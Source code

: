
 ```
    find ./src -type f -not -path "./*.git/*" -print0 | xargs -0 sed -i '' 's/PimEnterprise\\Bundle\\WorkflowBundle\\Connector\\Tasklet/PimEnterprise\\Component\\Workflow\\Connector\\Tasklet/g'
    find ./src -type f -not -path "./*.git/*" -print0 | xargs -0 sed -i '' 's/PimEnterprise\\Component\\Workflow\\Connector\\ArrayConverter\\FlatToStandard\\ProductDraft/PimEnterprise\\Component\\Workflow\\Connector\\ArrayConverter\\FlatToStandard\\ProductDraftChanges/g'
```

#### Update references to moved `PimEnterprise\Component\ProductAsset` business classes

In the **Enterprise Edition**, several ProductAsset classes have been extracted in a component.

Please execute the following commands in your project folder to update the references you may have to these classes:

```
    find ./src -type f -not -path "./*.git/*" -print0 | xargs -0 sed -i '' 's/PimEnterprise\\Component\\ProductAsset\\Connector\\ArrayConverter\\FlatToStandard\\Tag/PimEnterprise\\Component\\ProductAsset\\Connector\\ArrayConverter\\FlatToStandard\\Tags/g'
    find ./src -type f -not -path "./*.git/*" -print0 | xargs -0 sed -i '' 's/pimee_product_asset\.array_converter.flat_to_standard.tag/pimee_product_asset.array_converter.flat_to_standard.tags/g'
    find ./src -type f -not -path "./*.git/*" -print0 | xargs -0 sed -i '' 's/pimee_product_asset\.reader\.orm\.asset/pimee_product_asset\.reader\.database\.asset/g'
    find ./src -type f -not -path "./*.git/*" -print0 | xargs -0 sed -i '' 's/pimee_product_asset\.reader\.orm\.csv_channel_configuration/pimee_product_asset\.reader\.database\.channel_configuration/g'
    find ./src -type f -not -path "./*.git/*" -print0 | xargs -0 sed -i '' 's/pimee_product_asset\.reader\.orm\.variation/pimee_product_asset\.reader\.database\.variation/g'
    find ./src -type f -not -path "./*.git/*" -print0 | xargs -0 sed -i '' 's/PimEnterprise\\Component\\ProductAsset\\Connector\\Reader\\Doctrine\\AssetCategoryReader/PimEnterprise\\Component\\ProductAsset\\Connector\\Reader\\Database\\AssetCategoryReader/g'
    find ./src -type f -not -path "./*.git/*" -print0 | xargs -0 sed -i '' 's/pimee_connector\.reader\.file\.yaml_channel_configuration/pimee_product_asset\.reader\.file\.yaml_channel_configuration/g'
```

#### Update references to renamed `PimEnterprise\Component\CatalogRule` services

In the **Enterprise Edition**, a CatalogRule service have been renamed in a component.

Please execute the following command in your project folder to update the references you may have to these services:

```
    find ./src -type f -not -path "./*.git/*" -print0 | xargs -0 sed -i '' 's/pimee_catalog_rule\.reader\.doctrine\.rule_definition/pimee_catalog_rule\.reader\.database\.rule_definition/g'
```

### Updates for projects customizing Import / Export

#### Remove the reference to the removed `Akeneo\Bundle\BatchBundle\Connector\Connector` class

- **PROMPT**:
Search the entries for the word "CatalogRule", then gather every line that has it.

- **SOLUTION**:
#### Update references to renamed `PimEnterprise\Component\CatalogRule` services
In the **Enterprise Edition**, a CatalogRule service have been renamed in a component.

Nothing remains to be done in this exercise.